* The task
What the answer must contain is every line of the records, exactly, with no pictures.

::: Input data

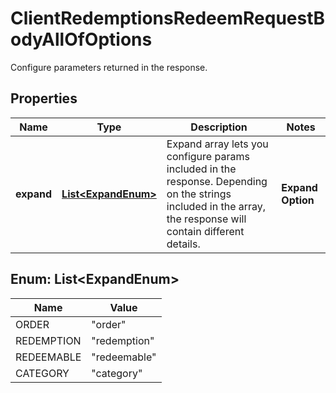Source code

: 

# ClientRedemptionsRedeemRequestBodyAllOfOptions

Configure parameters returned in the response.

## Properties

| Name | Type | Description | Notes |
|------------ | ------------- | ------------- | -------------|
|**expand** | [**List&lt;ExpandEnum&gt;**](#List&lt;ExpandEnum&gt;) | Expand array lets you configure params included in the response. Depending on the strings included in the array, the response will contain different details.   | **Expand Option** | **Response Body** | |:---|:---| | [\&quot;order\&quot;] | - Same response as fallback response (without an options object).&lt;br&gt;- Order data with calculated discounts are listed in each child redeemable object.&lt;br&gt;- Metadata not included for each discount type. | | [\&quot;redeemable\&quot;] | Expands redeemable objects by including &#x60;metadata&#x60; for each discount type. | | [\&quot;order\&quot;, \&quot;redeemable\&quot;] | - Order data with calculated discounts are listed in each child redeemable object.&lt;br&gt;- Includes &#x60;metadata&#x60; for each discount type. | | [\&quot;redeemable\&quot;, \&quot;redemption\&quot;, \&quot;category\&quot;] | - Returns each discount type&#39;s &#x60;metadata&#x60; in each child redemption object.&lt;br&gt;- Returns redemption object &#x60;metadata&#x60;.&lt;br&gt;- Returns an expanded &#x60;categories&#x60; object, showing details about the category. | |  [optional] |



## Enum: List&lt;ExpandEnum&gt;

| Name | Value |
|---- | -----|
| ORDER | &quot;order&quot; |
| REDEMPTION | &quot;redemption&quot; |
| REDEEMABLE | &quot;redeemable&quot; |
| CATEGORY | &quot;category&quot; |



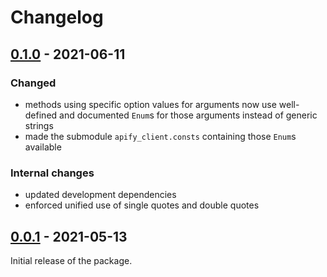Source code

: Changelog
=========

[0.1.0](../../releases/tag/v0.1.0) - 2021-06-11
-----------------------------------------------

### Changed

- methods using specific option values for arguments now use well-defined and documented `Enum`s for those arguments instead of generic strings
- made the submodule `apify_client.consts` containing those `Enum`s available

### Internal changes

- updated development dependencies
- enforced unified use of single quotes and double quotes

[0.0.1](../../releases/tag/v0.0.1) - 2021-05-13
-----------------------------------------------

Initial release of the package.
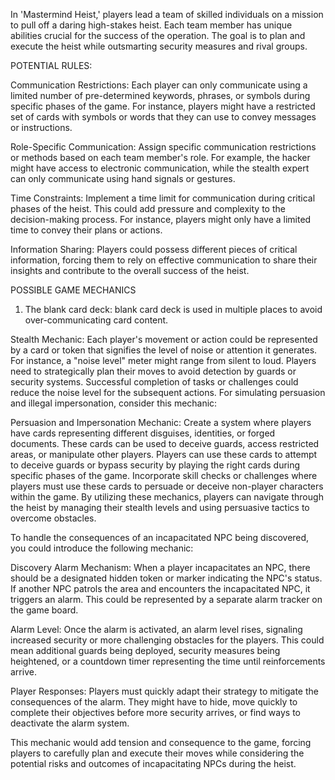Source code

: In 'Mastermind Heist,' players lead a team of skilled individuals on a mission to pull off a daring high-stakes heist. Each team member has unique abilities crucial for the success of the operation. The goal is to plan and execute the heist while outsmarting security measures and rival groups.

POTENTIAL RULES:

Communication Restrictions: Each player can only communicate using a limited number of pre-determined keywords, phrases, or symbols during specific phases of the game. For instance, players might have a restricted set of cards with symbols or words that they can use to convey messages or instructions.

Role-Specific Communication: Assign specific communication restrictions or methods based on each team member's role. For example, the hacker might have access to electronic communication, while the stealth expert can only communicate using hand signals or gestures.

Time Constraints: Implement a time limit for communication during critical phases of the heist. This could add pressure and complexity to the decision-making process. For instance, players might only have a limited time to convey their plans or actions.

Information Sharing: Players could possess different pieces of critical information, forcing them to rely on effective communication to share their insights and contribute to the overall success of the heist.

POSSIBLE GAME MECHANICS

1. The blank card deck: blank card deck is used in multiple places to avoid over-communicating card content.

Stealth Mechanic: Each player's movement or action could be represented by a card or token that signifies the level of noise or attention it generates. For instance, a "noise level" meter might range from silent to loud. Players need to strategically plan their moves to avoid detection by guards or security systems. Successful completion of tasks or challenges could reduce the noise level for the subsequent actions.
For simulating persuasion and illegal impersonation, consider this mechanic:

Persuasion and Impersonation Mechanic: Create a system where players have cards representing different disguises, identities, or forged documents. These cards can be used to deceive guards, access restricted areas, or manipulate other players. Players can use these cards to attempt to deceive guards or bypass security by playing the right cards during specific phases of the game. Incorporate skill checks or challenges where players must use these cards to persuade or deceive non-player characters within the game.
By utilizing these mechanics, players can navigate through the heist by managing their stealth levels and using persuasive tactics to overcome obstacles.

To handle the consequences of an incapacitated NPC being discovered, you could introduce the following mechanic:

Discovery Alarm Mechanism: When a player incapacitates an NPC, there should be a designated hidden token or marker indicating the NPC's status. If another NPC patrols the area and encounters the incapacitated NPC, it triggers an alarm. This could be represented by a separate alarm tracker on the game board.

Alarm Level: Once the alarm is activated, an alarm level rises, signaling increased security or more challenging obstacles for the players. This could mean additional guards being deployed, security measures being heightened, or a countdown timer representing the time until reinforcements arrive.

Player Responses: Players must quickly adapt their strategy to mitigate the consequences of the alarm. They might have to hide, move quickly to complete their objectives before more security arrives, or find ways to deactivate the alarm system.

This mechanic would add tension and consequence to the game, forcing players to carefully plan and execute their moves while considering the potential risks and outcomes of incapacitating NPCs during the heist.
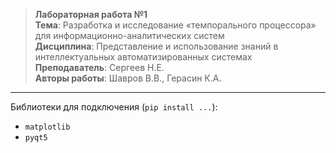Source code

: >**Лабораторная работа №1**  
**Тема**: Разработка и исследование «темпорального процессора» для информационно-аналитических систем  
**Дисциплина**: Представление и использование знаний в интеллектуальных автоматизированных системах  
**Преподаватель**: Сергеев Н.Е.   
**Авторы работы**: Шавров В.В., Герасин К.А.

---

Библиотеки для подключения (`pip install ...`):  
- `matplotlib`  
- `pyqt5`  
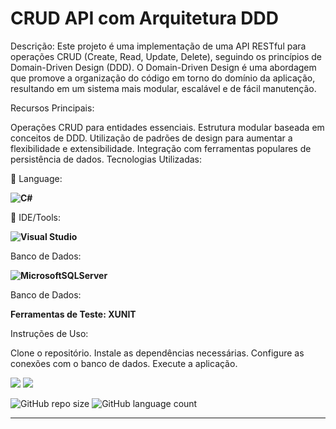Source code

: #  CRUD API com Arquitetura DDD

Descrição:
Este projeto é uma implementação de uma API RESTful para operações CRUD (Create, Read, Update, Delete), seguindo os princípios de Domain-Driven Design (DDD). O Domain-Driven Design é uma abordagem que promove a organização do código em torno do domínio da aplicação, resultando em um sistema mais modular, escalável e de fácil manutenção.

Recursos Principais:

Operações CRUD para entidades essenciais.
Estrutura modular baseada em conceitos de DDD.
Utilização de padrões de design para aumentar a flexibilidade e extensibilidade.
Integração com ferramentas populares de persistência de dados.
Tecnologias Utilizadas:

<p align="left">
  🦄 Language: <strong> 
  
  ![C#](https://img.shields.io/badge/C%23-239120?style=for-the-badge&logo=c-sharp&logoColor=white)
  </strong>
</p>
<p align="left">
  💼 IDE/Tools: <strong>
  
  ![Visual Studio](https://img.shields.io/badge/Visual_Studio-5C2D91?style=for-the-badge&logo=visual%20studio&logoColor=white)
  
  </strong>
</p>

<p align="left">
   Banco de Dados: <strong>
  
 ![MicrosoftSQLServer](https://img.shields.io/badge/Microsoft%20SQL%20Server-CC2927?style=for-the-badge&logo=microsoft%20sql%20server&logoColor=white)
  
  </strong>
</p>

<p align="left">
   Banco de Dados: <strong>
  
 Ferramentas de Teste: XUNIT
  
  </strong>
</p>


Instruções de Uso:

Clone o repositório.
Instale as dependências necessárias.
Configure as conexões com o banco de dados.
Execute a aplicação.


<p align="left">

  <a href="https://www.linkedin.com/in/vitor-dietrich-69a3a8194/" alt="Linkedin">
  <img src="https://img.shields.io/badge/-Linkedin-0e76a8?style=flat-square&logo=Linkedin&logoColor=white&link=" /></a>

  <a href="https://www.instagram.com/vitor_dietrich/" alt="Instagram">
  <img src="https://img.shields.io/badge/-Instagram-DF0174?style=flat-square&labelColor=DF0174&logo=instagram&logoColor=white&link=LINK-DO-SEU-INSTAGRAM"/></a>
</p>  

![GitHub repo size](https://img.shields.io/github/repo-size/VitorDietrich-Coder/API_Domain_Driven_Design?style=for-the-badge)
![GitHub language count](https://img.shields.io/github/languages/count/VitorDietrich-Coder/API_Domain_Driven_Design?style=for-the-badge)


<hr>
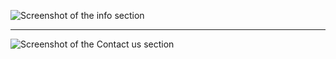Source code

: ![Screenshot of the info section](https://i.postimg.cc/kGfPvc52/Cattura.png)

---
![Screenshot of the Contact us section](https://i.postimg.cc/MZDwwWYz/dd.png)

::::::

* Exercise solution
Source code

: 

# ClientRedemptionsRedeemRequestBodyAllOfOptions

Configure parameters returned in the response.

## Properties

| Name | Type | Description | Notes |
|------------ | ------------- | ------------- | -------------|
|**expand** | [**List&lt;ExpandEnum&gt;**](#List&lt;ExpandEnum&gt;) | Expand array lets you configure params included in the response. Depending on the strings included in the array, the response will contain different details.   | **Expand Option** | **Response Body** | |:---|:---| | [\&quot;order\&quot;] | - Same response as fallback response (without an options object).&lt;br&gt;- Order data with calculated discounts are listed in each child redeemable object.&lt;br&gt;- Metadata not included for each discount type. | | [\&quot;redeemable\&quot;] | Expands redeemable objects by including &#x60;metadata&#x60; for each discount type. | | [\&quot;order\&quot;, \&quot;redeemable\&quot;] | - Order data with calculated discounts are listed in each child redeemable object.&lt;br&gt;- Includes &#x60;metadata&#x60; for each discount type. | | [\&quot;redeemable\&quot;, \&quot;redemption\&quot;, \&quot;category\&quot;] | - Returns each discount type&#39;s &#x60;metadata&#x60; in each child redemption object.&lt;br&gt;- Returns redemption object &#x60;metadata&#x60;.&lt;br&gt;- Returns an expanded &#x60;categories&#x60; object, showing details about the category. | |  [optional] |



## Enum: List&lt;ExpandEnum&gt;

| Name | Value |
|---- | -----|
| ORDER | &quot;order&quot; |
| REDEMPTION | &quot;redemption&quot; |
| REDEEMABLE | &quot;redeemable&quot; |
| CATEGORY | &quot;category&quot; |



Source code

: Changelog
=========

[0.1.0](../../releases/tag/v0.1.0) - 2021-06-11
-----------------------------------------------

### Changed

- methods using specific option values for arguments now use well-defined and documented `Enum`s for those arguments instead of generic strings
- made the submodule `apify_client.consts` containing those `Enum`s available

### Internal changes

- updated development dependencies
- enforced unified use of single quotes and double quotes

[0.0.1](../../releases/tag/v0.0.1) - 2021-05-13
-----------------------------------------------

Initial release of the package.
Source code

: In 'Mastermind Heist,' players lead a team of skilled individuals on a mission to pull off a daring high-stakes heist. Each team member has unique abilities crucial for the success of the operation. The goal is to plan and execute the heist while outsmarting security measures and rival groups.

POTENTIAL RULES:

Communication Restrictions: Each player can only communicate using a limited number of pre-determined keywords, phrases, or symbols during specific phases of the game. For instance, players might have a restricted set of cards with symbols or words that they can use to convey messages or instructions.

Role-Specific Communication: Assign specific communication restrictions or methods based on each team member's role. For example, the hacker might have access to electronic communication, while the stealth expert can only communicate using hand signals or gestures.

Time Constraints: Implement a time limit for communication during critical phases of the heist. This could add pressure and complexity to the decision-making process. For instance, players might only have a limited time to convey their plans or actions.

Information Sharing: Players could possess different pieces of critical information, forcing them to rely on effective communication to share their insights and contribute to the overall success of the heist.

POSSIBLE GAME MECHANICS

1. The blank card deck: blank card deck is used in multiple places to avoid over-communicating card content.

Stealth Mechanic: Each player's movement or action could be represented by a card or token that signifies the level of noise or attention it generates. For instance, a "noise level" meter might range from silent to loud. Players need to strategically plan their moves to avoid detection by guards or security systems. Successful completion of tasks or challenges could reduce the noise level for the subsequent actions.
For simulating persuasion and illegal impersonation, consider this mechanic:

Persuasion and Impersonation Mechanic: Create a system where players have cards representing different disguises, identities, or forged documents. These cards can be used to deceive guards, access restricted areas, or manipulate other players. Players can use these cards to attempt to deceive guards or bypass security by playing the right cards during specific phases of the game. Incorporate skill checks or challenges where players must use these cards to persuade or deceive non-player characters within the game.
By utilizing these mechanics, players can navigate through the heist by managing their stealth levels and using persuasive tactics to overcome obstacles.

To handle the consequences of an incapacitated NPC being discovered, you could introduce the following mechanic:

Discovery Alarm Mechanism: When a player incapacitates an NPC, there should be a designated hidden token or marker indicating the NPC's status. If another NPC patrols the area and encounters the incapacitated NPC, it triggers an alarm. This could be represented by a separate alarm tracker on the game board.

Alarm Level: Once the alarm is activated, an alarm level rises, signaling increased security or more challenging obstacles for the players. This could mean additional guards being deployed, security measures being heightened, or a countdown timer representing the time until reinforcements arrive.

Player Responses: Players must quickly adapt their strategy to mitigate the consequences of the alarm. They might have to hide, move quickly to complete their objectives before more security arrives, or find ways to deactivate the alarm system.

This mechanic would add tension and consequence to the game, forcing players to carefully plan and execute their moves while considering the potential risks and outcomes of incapacitating NPCs during the heist.
Source code

: >**Лабораторная работа №1**  
**Тема**: Разработка и исследование «темпорального процессора» для информационно-аналитических систем  
**Дисциплина**: Представление и использование знаний в интеллектуальных автоматизированных системах  
**Преподаватель**: Сергеев Н.Е.   
**Авторы работы**: Шавров В.В., Герасин К.А.

---

Библиотеки для подключения (`pip install ...`):  
- `matplotlib`  
- `pyqt5`  
Source code

: #  CRUD API com Arquitetura DDD

Descrição:
Este projeto é uma implementação de uma API RESTful para operações CRUD (Create, Read, Update, Delete), seguindo os princípios de Domain-Driven Design (DDD). O Domain-Driven Design é uma abordagem que promove a organização do código em torno do domínio da aplicação, resultando em um sistema mais modular, escalável e de fácil manutenção.

Recursos Principais:

Operações CRUD para entidades essenciais.
Estrutura modular baseada em conceitos de DDD.
Utilização de padrões de design para aumentar a flexibilidade e extensibilidade.
Integração com ferramentas populares de persistência de dados.
Tecnologias Utilizadas:

<p align="left">
  🦄 Language: <strong> 
  
  ![C#](https://img.shields.io/badge/C%23-239120?style=for-the-badge&logo=c-sharp&logoColor=white)
  </strong>
</p>
<p align="left">
  💼 IDE/Tools: <strong>
  
  ![Visual Studio](https://img.shields.io/badge/Visual_Studio-5C2D91?style=for-the-badge&logo=visual%20studio&logoColor=white)
  
  </strong>
</p>

<p align="left">
   Banco de Dados: <strong>
  
 ![MicrosoftSQLServer](https://img.shields.io/badge/Microsoft%20SQL%20Server-CC2927?style=for-the-badge&logo=microsoft%20sql%20server&logoColor=white)
  
  </strong>
</p>

<p align="left">
   Banco de Dados: <strong>
  
 Ferramentas de Teste: XUNIT
  
  </strong>
</p>


Instruções de Uso:

Clone o repositório.
Instale as dependências necessárias.
Configure as conexões com o banco de dados.
Execute a aplicação.


<p align="left">

  <a href="https://www.linkedin.com/in/vitor-dietrich-69a3a8194/" alt="Linkedin">
  <img src="https://img.shields.io/badge/-Linkedin-0e76a8?style=flat-square&logo=Linkedin&logoColor=white&link=" /></a>

  <a href="https://www.instagram.com/vitor_dietrich/" alt="Instagram">
  <img src="https://img.shields.io/badge/-Instagram-DF0174?style=flat-square&labelColor=DF0174&logo=instagram&logoColor=white&link=LINK-DO-SEU-INSTAGRAM"/></a>
</p>  

![GitHub repo size](https://img.shields.io/github/repo-size/VitorDietrich-Coder/API_Domain_Driven_Design?style=for-the-badge)
![GitHub language count](https://img.shields.io/github/languages/count/VitorDietrich-Coder/API_Domain_Driven_Design?style=for-the-badge)


<hr>
Source code

: ![Screenshot of the info section](https://i.postimg.cc/kGfPvc52/Cattura.png)

---
![Screenshot of the Contact us section](https://i.postimg.cc/MZDwwWYz/dd.png)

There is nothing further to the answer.